October 28, 2021
Prescience Pays Off
How the State of Georgia’s past investment in GRA helped bring about a major manufacturing operation
Today’s news that the Korean company SKC will soon make semiconductor parts in Covington, Ga. is one of those extraordinary “full circle” stories.
First, as economic development news goes, it’s a big story: SKC and its business partners will invest more than $473 million in a first-of-its-kind endeavor – using glass to manufacture substrates for semiconductor chips, as opposed to silicon or other material. The operation will create 400-plus jobs in Newton County.
With SKC’s decision, years of hard work from Georgia’s Department of Economic Development clearly paid off. But a past investment of another kind by the State of Georgia played a significant role, too.

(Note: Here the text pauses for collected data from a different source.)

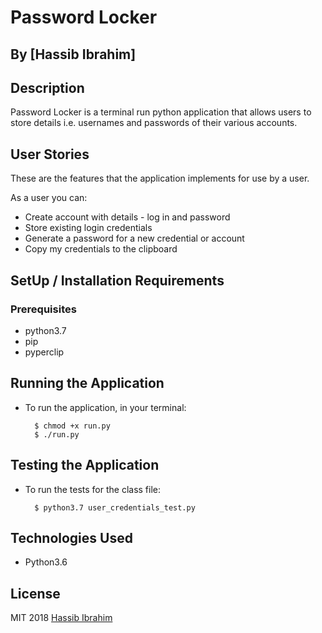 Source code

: # Password Locker

## By [Hassib Ibrahim]

## Description
Password Locker is a terminal run python application that allows users to store details i.e. usernames and passwords of their various accounts.

## User Stories
These are the features that the application implements for use by a user.

As a user you can:
* Create account with details - log in and password
* Store existing login credentials
* Generate a password for a new credential or account
* Copy my credentials to the clipboard

## SetUp / Installation Requirements
### Prerequisites
* python3.7
* pip
* pyperclip


## Running the Application
* To run the application, in your terminal:

        $ chmod +x run.py
        $ ./run.py
        
## Testing the Application
* To run the tests for the class file:

        $ python3.7 user_credentials_test.py
        
## Technologies Used
* Python3.6

## License
MIT 2018 
[Hassib Ibrahim](https://github.com/hassibibrahim/)
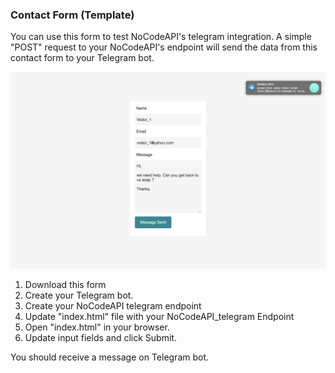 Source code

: ### Contact Form (Template)

You can use this form to test NoCodeAPI's telegram integration. A simple "POST" request to your NoCodeAPI's endpoint will send the data from this contact form to your Telegram bot.

![sample](./sample.png)

1. Download this form
2. Create your Telegram bot.
3. Create your NoCodeAPI telegram endpoint
4. Update "index.html" file with your NoCodeAPI_telegram Endpoint
5. Open "index.html" in your browser.
6. Update input fields and click Submit. 

You should receive a message on Telegram bot.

And that’s the other story.
Glass may well be the next frontier in semiconductor solutions. As a substrate – the inactive material that “packages” an active microchip – it has several advantages over ceramics, crystalline silicon and other materials options. It’s more affordable than silicon, and for electrical, physical, mechanical and other characteristics, glass checks a lot of the boxes.
We know this because of the pioneering work of a research enterprise at Georgia Tech. Starting in 2009, Georgia Tech’s 3D Systems Packaging Research Center (PRC) took glass-based substrates from a what-if idea all the way to a company like SKC announcing it will actually manufacture them.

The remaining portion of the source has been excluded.